> [WORK ITEM]: Report the count of lines in the records that contain "into", without any added text.

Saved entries

===

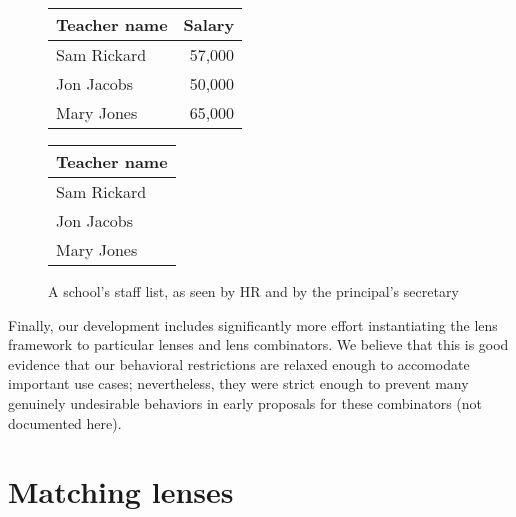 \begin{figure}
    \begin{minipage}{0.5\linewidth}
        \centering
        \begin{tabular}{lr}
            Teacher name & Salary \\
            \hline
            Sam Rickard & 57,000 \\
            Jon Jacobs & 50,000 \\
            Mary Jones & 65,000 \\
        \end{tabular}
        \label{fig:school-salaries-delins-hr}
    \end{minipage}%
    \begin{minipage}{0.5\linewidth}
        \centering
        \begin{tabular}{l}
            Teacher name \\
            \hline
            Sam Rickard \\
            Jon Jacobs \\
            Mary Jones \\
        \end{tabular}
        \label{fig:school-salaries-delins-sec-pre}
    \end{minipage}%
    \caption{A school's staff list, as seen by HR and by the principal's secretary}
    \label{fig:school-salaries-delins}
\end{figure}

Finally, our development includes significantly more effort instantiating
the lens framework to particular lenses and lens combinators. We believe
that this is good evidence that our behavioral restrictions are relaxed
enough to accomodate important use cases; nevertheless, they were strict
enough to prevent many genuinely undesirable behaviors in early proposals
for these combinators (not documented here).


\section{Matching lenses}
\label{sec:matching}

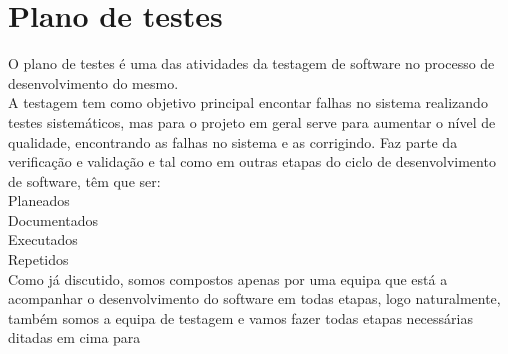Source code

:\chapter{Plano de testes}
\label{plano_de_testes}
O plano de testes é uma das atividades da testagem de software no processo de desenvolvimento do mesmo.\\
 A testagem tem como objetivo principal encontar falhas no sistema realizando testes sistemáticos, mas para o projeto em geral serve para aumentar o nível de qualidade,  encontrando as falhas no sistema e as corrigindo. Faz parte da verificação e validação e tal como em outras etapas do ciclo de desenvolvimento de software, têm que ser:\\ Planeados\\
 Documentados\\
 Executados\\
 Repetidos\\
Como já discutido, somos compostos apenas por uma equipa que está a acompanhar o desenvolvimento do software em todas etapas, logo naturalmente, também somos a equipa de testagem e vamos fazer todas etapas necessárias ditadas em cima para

===

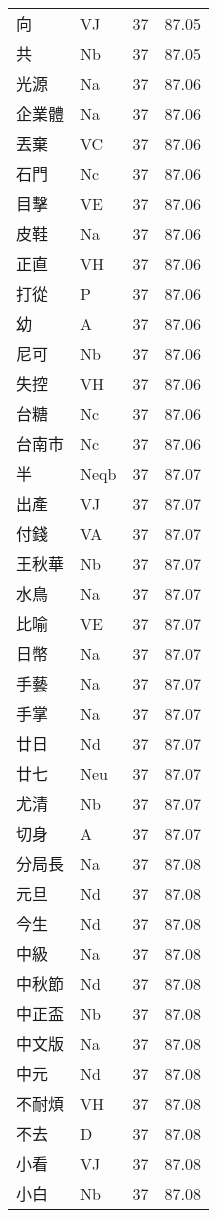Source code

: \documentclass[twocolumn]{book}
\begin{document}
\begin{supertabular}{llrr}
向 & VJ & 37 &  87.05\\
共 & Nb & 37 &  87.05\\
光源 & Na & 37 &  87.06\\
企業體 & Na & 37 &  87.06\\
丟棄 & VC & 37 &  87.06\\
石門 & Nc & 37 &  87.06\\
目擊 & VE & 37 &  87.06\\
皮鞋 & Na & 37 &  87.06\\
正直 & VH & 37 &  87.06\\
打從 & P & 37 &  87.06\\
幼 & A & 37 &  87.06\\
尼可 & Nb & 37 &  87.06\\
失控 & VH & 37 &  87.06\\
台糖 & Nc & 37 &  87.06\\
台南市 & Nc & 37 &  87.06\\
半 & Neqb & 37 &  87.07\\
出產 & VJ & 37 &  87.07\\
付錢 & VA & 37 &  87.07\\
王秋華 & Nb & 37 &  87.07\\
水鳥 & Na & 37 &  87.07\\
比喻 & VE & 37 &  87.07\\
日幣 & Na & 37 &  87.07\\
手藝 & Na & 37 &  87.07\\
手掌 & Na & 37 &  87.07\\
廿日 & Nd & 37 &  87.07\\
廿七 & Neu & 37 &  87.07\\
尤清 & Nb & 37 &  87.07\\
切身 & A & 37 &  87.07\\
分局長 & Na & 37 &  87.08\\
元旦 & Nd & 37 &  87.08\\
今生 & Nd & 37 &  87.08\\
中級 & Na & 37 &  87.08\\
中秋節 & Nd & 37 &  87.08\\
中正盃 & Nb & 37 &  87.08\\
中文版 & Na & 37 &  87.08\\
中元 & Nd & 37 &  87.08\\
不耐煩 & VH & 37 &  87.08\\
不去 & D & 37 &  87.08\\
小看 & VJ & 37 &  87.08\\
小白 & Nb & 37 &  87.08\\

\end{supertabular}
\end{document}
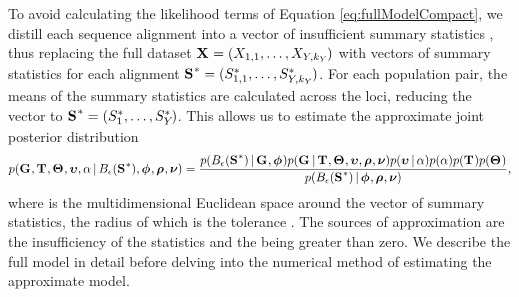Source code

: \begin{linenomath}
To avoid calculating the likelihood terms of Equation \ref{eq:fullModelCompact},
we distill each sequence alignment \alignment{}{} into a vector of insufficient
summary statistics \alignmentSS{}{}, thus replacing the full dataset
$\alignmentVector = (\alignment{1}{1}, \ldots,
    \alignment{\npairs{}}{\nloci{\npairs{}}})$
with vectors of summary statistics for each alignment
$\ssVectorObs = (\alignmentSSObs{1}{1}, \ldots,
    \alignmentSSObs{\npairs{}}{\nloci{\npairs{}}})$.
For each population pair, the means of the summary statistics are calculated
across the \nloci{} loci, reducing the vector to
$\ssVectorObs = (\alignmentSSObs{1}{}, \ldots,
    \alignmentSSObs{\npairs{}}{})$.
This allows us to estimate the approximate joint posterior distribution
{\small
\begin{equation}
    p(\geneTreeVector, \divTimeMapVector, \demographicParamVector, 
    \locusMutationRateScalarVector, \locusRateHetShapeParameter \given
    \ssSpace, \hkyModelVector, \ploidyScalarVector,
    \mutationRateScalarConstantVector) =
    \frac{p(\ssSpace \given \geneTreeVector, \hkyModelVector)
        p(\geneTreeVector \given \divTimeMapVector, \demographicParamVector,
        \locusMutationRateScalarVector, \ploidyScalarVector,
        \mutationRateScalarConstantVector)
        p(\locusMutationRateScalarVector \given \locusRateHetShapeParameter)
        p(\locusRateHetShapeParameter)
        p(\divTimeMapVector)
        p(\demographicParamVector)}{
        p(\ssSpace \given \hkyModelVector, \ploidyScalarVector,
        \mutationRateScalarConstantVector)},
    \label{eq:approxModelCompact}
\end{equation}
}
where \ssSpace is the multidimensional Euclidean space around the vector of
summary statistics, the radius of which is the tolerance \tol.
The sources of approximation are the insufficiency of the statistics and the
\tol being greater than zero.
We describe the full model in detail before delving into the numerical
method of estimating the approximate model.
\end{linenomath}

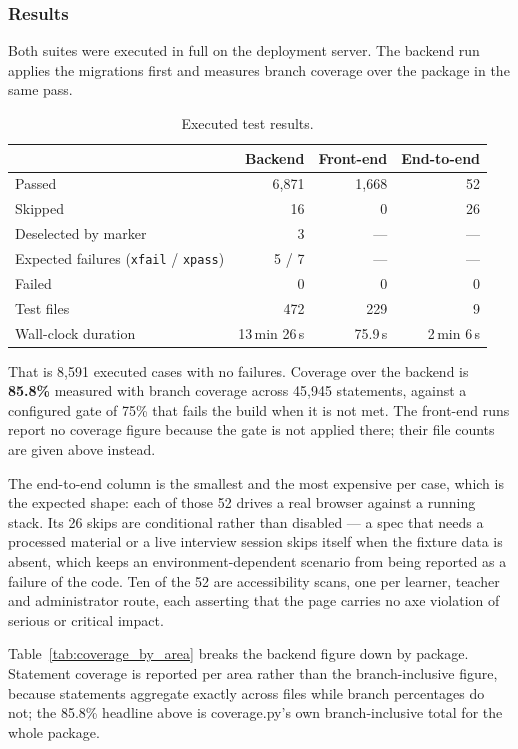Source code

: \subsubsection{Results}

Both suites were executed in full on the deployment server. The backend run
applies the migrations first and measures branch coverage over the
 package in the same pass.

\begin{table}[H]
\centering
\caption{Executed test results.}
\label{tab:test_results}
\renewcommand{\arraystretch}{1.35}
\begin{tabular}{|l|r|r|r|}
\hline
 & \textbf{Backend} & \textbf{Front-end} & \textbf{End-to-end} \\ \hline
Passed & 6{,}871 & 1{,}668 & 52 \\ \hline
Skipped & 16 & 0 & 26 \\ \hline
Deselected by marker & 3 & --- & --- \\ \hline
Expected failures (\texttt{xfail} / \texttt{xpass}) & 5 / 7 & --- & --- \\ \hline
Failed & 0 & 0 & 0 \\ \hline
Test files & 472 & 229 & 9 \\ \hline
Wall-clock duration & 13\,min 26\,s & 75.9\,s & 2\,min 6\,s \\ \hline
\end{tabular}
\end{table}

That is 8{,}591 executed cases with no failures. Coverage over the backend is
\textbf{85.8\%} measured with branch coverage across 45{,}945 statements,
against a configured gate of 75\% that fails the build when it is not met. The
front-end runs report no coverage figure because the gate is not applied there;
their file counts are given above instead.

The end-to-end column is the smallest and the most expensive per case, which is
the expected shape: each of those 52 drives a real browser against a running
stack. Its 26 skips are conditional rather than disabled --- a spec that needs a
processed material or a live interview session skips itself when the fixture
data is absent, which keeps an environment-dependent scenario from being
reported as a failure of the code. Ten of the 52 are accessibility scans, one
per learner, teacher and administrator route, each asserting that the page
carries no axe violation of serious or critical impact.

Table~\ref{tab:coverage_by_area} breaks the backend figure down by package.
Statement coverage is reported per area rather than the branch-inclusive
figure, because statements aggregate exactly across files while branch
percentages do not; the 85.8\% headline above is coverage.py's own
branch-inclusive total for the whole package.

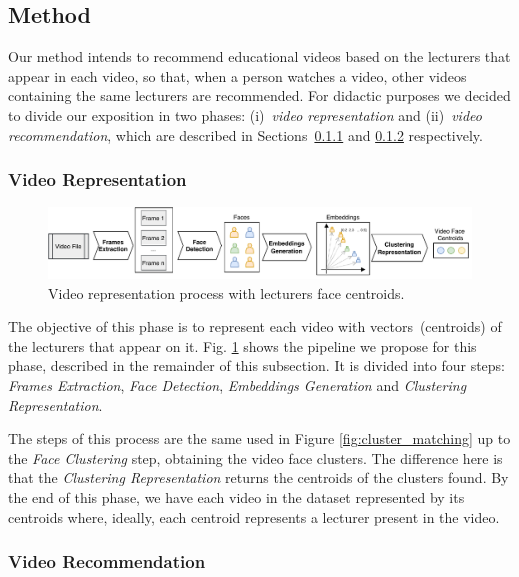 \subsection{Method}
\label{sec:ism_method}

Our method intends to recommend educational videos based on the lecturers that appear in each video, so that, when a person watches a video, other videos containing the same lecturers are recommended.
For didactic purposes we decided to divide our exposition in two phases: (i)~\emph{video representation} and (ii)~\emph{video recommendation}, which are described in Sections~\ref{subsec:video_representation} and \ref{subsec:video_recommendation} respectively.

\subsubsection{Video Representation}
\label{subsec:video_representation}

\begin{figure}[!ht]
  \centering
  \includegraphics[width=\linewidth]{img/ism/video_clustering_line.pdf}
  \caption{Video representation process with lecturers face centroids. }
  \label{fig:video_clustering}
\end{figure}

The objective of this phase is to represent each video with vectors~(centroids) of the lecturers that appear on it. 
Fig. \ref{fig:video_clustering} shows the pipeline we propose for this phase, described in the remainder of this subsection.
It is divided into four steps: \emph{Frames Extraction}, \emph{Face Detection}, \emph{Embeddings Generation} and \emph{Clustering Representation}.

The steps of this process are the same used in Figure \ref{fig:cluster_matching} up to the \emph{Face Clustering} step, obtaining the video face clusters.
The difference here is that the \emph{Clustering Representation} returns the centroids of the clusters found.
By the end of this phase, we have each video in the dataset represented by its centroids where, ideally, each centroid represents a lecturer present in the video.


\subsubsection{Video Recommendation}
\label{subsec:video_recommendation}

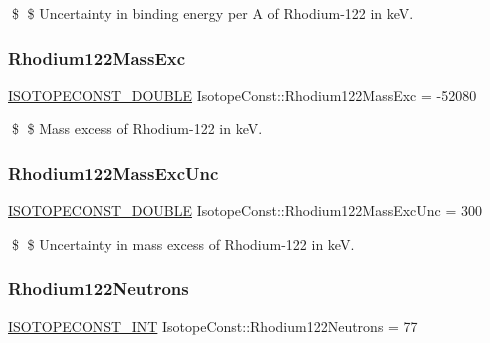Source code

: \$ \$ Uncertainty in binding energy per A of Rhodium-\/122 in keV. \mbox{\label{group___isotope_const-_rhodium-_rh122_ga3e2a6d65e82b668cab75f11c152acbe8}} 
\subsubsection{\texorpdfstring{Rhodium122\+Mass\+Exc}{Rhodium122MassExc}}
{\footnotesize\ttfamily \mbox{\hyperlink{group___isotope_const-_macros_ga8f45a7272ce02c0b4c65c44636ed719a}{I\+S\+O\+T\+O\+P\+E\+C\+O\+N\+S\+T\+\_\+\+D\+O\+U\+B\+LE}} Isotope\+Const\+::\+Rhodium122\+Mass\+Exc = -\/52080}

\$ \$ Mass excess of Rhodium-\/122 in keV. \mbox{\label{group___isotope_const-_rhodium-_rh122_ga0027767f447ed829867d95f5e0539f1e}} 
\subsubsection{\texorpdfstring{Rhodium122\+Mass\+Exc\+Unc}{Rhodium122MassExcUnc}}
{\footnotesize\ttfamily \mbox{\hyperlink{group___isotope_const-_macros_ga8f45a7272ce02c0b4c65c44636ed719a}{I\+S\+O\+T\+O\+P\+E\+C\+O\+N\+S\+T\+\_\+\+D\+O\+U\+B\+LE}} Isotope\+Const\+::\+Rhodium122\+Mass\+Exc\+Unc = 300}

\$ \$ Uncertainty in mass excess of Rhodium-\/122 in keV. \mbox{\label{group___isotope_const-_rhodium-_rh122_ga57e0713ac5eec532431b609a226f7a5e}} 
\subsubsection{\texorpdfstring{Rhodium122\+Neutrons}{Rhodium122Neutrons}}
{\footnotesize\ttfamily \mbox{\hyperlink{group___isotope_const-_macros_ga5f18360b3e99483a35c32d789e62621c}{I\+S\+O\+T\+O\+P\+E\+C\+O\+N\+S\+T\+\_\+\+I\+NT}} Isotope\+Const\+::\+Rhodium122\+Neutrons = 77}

===

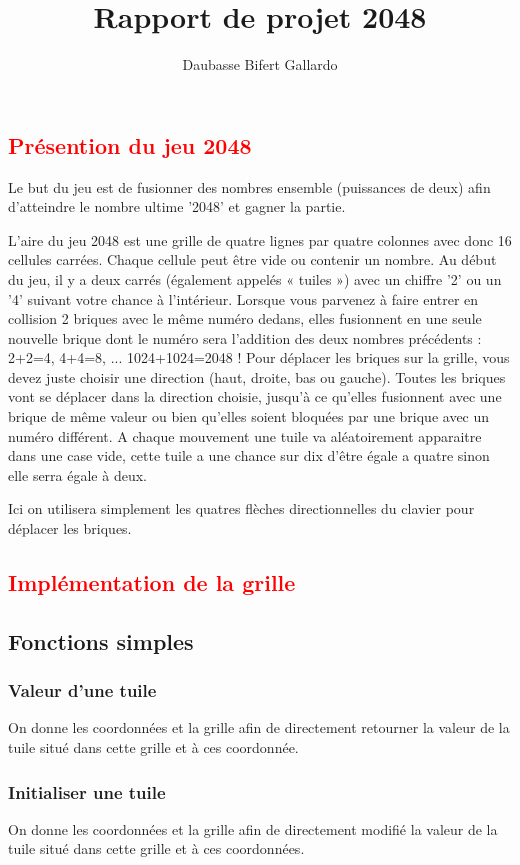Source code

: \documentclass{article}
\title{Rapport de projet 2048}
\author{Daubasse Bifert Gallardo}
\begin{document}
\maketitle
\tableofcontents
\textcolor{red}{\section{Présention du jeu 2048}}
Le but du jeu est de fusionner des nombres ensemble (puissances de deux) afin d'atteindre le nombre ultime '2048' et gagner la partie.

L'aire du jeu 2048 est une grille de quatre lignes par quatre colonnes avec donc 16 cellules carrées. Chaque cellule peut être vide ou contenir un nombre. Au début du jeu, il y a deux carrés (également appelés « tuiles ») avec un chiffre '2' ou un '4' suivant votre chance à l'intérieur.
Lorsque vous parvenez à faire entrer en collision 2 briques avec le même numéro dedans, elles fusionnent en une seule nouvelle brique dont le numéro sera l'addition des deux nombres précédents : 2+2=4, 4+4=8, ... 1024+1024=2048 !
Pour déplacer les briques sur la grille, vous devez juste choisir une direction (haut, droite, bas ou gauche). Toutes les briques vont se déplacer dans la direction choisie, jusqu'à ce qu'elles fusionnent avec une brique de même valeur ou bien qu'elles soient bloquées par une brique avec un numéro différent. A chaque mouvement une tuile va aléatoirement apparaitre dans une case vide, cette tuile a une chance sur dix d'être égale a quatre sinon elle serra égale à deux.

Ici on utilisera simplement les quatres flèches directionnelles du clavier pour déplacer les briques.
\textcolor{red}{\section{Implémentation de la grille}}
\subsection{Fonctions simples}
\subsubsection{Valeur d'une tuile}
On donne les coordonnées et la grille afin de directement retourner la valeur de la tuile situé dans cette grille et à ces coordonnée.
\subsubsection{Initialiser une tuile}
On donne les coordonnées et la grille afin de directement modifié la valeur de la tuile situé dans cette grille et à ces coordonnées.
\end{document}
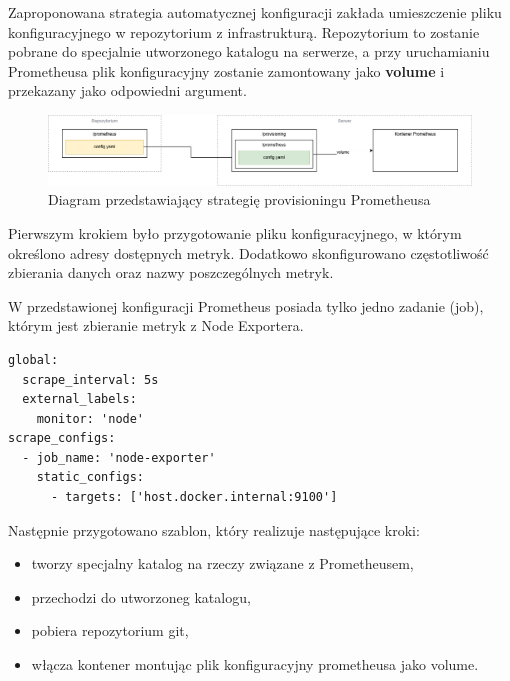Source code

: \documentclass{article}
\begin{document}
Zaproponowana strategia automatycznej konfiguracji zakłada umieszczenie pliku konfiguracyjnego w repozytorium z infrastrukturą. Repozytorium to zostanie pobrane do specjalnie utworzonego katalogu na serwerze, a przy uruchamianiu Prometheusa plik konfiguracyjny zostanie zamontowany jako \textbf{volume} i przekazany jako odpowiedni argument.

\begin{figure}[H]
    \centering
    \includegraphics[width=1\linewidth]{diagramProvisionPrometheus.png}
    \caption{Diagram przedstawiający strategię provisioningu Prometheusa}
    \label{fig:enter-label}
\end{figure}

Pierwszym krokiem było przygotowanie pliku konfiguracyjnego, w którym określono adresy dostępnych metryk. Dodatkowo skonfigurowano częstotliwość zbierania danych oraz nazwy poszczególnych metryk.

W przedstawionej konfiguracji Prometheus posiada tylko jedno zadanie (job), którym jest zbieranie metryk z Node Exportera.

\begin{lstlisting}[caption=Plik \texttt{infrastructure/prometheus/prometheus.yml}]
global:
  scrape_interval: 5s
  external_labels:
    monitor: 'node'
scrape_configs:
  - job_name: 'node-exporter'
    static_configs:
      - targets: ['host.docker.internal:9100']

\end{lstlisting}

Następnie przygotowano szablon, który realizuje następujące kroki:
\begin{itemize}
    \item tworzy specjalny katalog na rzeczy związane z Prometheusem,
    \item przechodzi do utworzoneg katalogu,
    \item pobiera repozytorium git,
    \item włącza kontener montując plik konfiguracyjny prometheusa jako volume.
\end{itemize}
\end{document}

===

> [EXERCISE RESPONSE]: 3